第16話 白雪姫と魔女
叩きつけるような雨が、視界と行く手を遮って私を足止めする。
重い傘を差しながら、ふらふらとした足取りで病院に向かう。
視界は雨のカーテンだけを映していて、思考はほつれた糸のように纏まりがない。
いつもの倍近く時間をかけて病院に着くと、受付を済ませて、
足が重い。どうしてか息が上がっている。
扉を開ける手が、震えている。
意を決して扉を開けて、中に入る。
部屋の中は変わらず白くて大きなベッドがあり、そこに絢は眠っていた。
「…………」
絢がこの時間に眠っているのは珍しい。
絢はいつも朝七時には起きて、それからずっと起きてると言っていた。今寝ているのはおかしい。話が合わない。
眠っているように見えるだけで、気を失っているのでは?
葉波の母親は廃人になって寝たきりだという。違う。まさか。違う寝ているだけだ。寝たきりになってしまったのでは。違う。私が廃人にしてしまったのでは。
頭の中はすでにものを考えられるような状態ではなかった。肯定と否定が入り混じって、頭が痛くなる。

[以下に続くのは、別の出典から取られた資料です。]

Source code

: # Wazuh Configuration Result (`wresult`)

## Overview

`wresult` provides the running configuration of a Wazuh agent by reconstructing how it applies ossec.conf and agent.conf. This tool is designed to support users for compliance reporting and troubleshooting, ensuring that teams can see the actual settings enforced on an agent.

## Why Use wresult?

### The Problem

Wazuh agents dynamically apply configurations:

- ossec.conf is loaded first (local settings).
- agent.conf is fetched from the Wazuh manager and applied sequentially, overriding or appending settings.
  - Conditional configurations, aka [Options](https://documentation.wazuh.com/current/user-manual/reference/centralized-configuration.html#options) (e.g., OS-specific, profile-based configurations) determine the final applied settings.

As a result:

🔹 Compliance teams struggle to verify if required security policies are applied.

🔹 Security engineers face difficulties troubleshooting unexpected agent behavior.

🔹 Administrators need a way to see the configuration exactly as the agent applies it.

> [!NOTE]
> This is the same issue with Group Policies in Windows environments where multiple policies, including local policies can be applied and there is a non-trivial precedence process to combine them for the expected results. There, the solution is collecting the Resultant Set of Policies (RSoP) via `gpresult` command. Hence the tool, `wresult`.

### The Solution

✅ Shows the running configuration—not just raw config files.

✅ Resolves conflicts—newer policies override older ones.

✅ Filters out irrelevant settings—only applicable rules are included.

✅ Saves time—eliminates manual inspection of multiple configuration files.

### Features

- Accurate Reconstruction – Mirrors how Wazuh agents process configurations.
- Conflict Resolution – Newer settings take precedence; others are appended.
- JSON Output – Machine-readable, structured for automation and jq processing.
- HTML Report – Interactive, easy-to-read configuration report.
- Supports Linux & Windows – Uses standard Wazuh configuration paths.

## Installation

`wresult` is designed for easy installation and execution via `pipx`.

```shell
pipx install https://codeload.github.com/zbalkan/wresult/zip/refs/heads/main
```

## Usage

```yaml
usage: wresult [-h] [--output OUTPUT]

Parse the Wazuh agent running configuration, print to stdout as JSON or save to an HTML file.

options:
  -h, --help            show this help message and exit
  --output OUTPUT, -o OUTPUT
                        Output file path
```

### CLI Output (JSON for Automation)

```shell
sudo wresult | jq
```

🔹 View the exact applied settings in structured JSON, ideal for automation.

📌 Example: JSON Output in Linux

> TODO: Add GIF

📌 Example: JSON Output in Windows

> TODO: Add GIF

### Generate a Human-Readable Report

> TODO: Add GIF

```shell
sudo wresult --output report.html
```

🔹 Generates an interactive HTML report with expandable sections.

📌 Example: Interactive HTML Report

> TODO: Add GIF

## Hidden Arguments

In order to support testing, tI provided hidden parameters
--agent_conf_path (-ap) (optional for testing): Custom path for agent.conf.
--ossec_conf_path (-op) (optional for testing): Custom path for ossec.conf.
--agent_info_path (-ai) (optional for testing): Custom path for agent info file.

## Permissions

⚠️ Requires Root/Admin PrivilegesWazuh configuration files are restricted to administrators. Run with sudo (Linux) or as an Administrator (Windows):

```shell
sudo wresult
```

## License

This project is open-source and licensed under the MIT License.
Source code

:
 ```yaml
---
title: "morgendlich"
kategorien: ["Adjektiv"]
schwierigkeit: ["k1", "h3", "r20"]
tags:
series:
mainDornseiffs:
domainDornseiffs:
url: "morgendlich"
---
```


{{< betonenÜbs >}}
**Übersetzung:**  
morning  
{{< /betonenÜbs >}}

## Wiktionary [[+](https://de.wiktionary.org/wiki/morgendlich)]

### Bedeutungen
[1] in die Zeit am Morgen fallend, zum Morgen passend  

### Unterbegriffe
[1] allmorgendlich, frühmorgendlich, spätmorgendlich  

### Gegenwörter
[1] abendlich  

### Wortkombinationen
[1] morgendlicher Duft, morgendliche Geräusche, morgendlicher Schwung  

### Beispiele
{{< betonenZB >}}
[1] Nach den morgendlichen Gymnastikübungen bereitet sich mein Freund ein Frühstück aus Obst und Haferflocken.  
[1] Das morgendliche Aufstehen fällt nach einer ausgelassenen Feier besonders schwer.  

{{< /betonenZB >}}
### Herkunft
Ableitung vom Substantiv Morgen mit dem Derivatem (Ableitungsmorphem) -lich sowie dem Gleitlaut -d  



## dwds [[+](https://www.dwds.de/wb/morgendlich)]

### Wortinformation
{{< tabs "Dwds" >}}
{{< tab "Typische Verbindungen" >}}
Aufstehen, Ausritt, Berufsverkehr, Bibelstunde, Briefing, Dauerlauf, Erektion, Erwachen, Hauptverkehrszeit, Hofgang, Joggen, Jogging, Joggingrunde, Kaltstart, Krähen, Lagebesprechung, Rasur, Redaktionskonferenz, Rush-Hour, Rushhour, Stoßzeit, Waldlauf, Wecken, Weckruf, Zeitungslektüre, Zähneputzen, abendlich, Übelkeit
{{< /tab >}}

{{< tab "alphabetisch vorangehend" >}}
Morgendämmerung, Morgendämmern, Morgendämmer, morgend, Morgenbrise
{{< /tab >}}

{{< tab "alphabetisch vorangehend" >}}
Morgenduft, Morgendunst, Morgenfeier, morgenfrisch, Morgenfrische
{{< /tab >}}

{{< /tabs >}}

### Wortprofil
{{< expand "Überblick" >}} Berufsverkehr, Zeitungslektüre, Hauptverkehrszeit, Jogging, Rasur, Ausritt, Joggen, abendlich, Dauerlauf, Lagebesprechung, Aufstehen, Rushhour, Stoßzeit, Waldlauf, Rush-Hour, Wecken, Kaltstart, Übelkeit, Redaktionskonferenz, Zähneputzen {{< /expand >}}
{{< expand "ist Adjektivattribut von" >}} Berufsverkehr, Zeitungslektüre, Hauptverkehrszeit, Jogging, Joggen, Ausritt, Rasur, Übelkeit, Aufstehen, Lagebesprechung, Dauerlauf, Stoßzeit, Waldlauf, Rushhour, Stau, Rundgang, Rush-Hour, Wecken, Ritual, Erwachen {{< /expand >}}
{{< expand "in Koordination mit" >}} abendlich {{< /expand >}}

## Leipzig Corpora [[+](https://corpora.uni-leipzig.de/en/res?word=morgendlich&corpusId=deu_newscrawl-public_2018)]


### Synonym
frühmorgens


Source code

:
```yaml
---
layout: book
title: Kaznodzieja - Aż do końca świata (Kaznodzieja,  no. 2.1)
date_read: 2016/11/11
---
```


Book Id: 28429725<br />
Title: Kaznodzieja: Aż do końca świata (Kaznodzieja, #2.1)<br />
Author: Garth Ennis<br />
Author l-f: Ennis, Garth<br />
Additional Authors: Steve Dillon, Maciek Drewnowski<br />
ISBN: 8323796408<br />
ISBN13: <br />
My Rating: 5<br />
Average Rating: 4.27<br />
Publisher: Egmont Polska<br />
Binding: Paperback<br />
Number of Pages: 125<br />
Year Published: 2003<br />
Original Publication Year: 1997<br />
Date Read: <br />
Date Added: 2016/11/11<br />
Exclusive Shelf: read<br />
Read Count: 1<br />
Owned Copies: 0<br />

静かに寝息を立てる絢は、眠れる森の美女を連想させる。
……あるいは、毒林檎を食べて永遠の眠りについた白雪姫のように。
「……違う」
──母は今も病院のベッドの上で廃人状態なんだ。
──たった一つの嘘で人は簡単に壊れる。
──依存の次は思考放棄。そして廃人。
「違う…………私は、わた、し……」
音が上手く言葉になってくれない。喉が痙攣したみたいになって言葉が出てくれない。
視界が歪んで、熱いものが頬を伝う。
鼻の奥がツンとして、目の奥が痛い。
……どうしようもなく、どうしようもない。
私がやったことは、ただ
泣き崩れる思考の隅は、何故か絢ではなく白雪姫について考えていた。
絢を白雪姫とするなら、私は魔女だろう。
……白雪姫は最後に王子様と結婚したけれど、魔女の最後はどうだったっけ。
「…………あぁ」
思い出した。魔女の最期を。
魔女は白雪姫と王子の前で、焼けた鉄の靴を履かされて、死ぬまで踊り続けたんだった。
────私が魔女であるのなら……。
静かに眠る絢を最後に見つめてから、私は静かに部屋を出て行った。